- _Data listing_
----
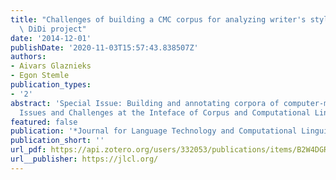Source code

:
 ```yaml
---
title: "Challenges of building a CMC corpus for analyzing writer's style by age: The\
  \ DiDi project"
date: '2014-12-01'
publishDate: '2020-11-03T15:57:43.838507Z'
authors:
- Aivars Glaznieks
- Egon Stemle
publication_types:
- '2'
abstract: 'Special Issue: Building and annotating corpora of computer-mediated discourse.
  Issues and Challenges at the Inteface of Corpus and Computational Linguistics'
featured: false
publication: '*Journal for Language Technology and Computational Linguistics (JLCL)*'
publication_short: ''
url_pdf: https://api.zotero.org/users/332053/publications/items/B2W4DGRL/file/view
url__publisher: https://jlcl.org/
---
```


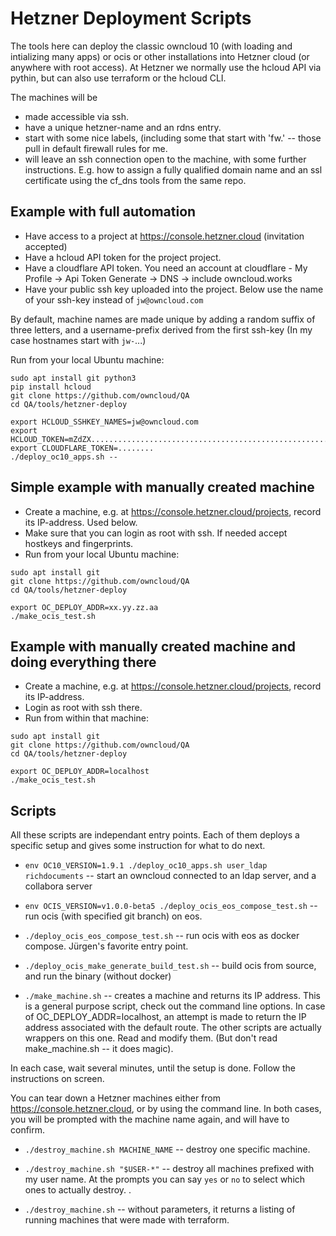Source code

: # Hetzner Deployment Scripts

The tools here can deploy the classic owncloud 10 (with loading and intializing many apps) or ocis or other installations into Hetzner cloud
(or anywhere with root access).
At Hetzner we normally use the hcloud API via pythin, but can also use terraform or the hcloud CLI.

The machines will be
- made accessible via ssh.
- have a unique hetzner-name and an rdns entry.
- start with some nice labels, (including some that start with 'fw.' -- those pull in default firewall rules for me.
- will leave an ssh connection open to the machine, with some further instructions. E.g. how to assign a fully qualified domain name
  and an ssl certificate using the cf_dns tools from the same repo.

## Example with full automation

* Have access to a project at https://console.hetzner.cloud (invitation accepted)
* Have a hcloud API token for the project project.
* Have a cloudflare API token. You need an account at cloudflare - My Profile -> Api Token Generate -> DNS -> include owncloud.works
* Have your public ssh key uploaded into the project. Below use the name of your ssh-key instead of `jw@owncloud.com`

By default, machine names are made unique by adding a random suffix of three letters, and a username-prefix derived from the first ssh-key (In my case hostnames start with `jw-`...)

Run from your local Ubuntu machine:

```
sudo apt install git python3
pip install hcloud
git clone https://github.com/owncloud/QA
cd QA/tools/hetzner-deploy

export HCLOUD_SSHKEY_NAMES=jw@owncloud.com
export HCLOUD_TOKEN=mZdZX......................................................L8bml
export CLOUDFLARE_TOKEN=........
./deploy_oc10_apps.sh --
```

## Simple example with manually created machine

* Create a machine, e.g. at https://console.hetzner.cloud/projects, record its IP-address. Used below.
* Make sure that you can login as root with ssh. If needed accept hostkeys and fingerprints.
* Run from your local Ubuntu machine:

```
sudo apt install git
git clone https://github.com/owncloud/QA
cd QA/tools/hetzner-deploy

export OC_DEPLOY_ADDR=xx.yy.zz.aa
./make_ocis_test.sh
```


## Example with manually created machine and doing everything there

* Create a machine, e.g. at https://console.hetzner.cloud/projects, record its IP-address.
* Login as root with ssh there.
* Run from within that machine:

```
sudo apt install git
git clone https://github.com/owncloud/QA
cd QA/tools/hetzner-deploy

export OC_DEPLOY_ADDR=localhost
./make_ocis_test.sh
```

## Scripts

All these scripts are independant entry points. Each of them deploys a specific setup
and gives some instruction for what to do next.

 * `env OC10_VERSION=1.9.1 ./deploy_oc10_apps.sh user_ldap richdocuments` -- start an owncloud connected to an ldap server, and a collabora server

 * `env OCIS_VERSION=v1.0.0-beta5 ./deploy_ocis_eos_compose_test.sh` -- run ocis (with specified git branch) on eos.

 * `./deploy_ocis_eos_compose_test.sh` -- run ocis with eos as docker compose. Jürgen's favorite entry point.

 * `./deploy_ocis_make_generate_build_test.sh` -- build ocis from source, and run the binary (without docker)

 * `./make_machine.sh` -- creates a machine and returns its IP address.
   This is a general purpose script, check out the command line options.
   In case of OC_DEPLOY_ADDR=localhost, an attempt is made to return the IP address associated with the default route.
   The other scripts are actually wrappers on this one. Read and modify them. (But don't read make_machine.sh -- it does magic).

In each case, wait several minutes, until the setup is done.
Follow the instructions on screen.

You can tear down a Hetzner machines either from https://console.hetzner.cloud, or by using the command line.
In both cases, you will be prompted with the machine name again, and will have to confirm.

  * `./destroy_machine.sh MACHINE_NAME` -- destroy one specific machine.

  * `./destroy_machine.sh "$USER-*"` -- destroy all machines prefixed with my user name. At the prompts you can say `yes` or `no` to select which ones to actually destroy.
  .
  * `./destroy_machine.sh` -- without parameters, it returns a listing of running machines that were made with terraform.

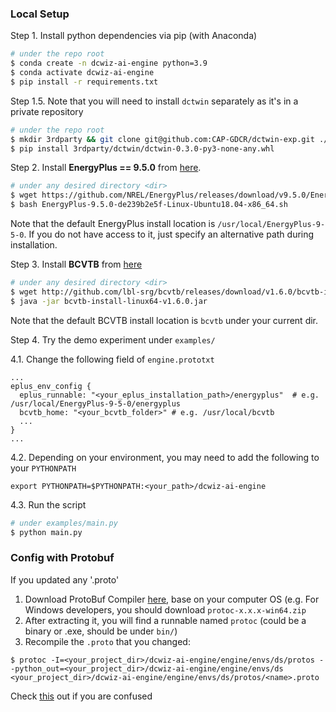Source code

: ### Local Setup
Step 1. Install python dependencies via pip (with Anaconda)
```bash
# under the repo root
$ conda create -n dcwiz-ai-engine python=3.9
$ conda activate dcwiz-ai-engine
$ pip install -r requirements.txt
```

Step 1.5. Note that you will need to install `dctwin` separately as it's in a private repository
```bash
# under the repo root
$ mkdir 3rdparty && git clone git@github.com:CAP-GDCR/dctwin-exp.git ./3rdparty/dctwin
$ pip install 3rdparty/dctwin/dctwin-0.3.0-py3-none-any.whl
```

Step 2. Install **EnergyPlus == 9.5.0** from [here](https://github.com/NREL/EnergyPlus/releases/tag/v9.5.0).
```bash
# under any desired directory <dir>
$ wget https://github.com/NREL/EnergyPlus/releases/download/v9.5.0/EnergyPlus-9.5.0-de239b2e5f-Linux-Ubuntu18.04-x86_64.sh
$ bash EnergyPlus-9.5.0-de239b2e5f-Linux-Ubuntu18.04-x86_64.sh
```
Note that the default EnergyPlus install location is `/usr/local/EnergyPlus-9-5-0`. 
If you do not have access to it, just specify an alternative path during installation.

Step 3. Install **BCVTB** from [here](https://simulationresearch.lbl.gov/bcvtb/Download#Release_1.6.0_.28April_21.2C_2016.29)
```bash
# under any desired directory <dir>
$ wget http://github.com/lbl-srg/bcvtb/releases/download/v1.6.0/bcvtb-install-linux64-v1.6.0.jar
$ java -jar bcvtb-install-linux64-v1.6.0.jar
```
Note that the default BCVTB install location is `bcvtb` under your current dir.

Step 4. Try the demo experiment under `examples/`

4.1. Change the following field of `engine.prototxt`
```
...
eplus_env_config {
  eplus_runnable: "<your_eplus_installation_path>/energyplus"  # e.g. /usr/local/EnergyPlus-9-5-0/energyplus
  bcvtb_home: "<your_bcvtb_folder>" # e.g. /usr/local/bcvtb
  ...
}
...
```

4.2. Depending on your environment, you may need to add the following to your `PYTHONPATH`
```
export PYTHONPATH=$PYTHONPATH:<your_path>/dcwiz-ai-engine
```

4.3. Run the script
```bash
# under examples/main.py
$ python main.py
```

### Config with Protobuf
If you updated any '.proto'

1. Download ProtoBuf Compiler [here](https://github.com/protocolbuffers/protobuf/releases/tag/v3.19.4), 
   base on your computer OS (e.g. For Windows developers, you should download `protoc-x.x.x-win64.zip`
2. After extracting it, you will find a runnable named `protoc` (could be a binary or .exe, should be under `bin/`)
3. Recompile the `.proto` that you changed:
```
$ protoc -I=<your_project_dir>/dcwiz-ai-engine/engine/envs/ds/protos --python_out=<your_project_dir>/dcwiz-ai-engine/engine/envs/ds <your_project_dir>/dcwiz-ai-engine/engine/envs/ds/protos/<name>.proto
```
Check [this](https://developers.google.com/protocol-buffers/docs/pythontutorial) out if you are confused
----
- _Work instruction_
Counting only lines that contain the string "binary", say how many appear in the listing above, with the number as the entire reply.

- _Response for this exercise_
2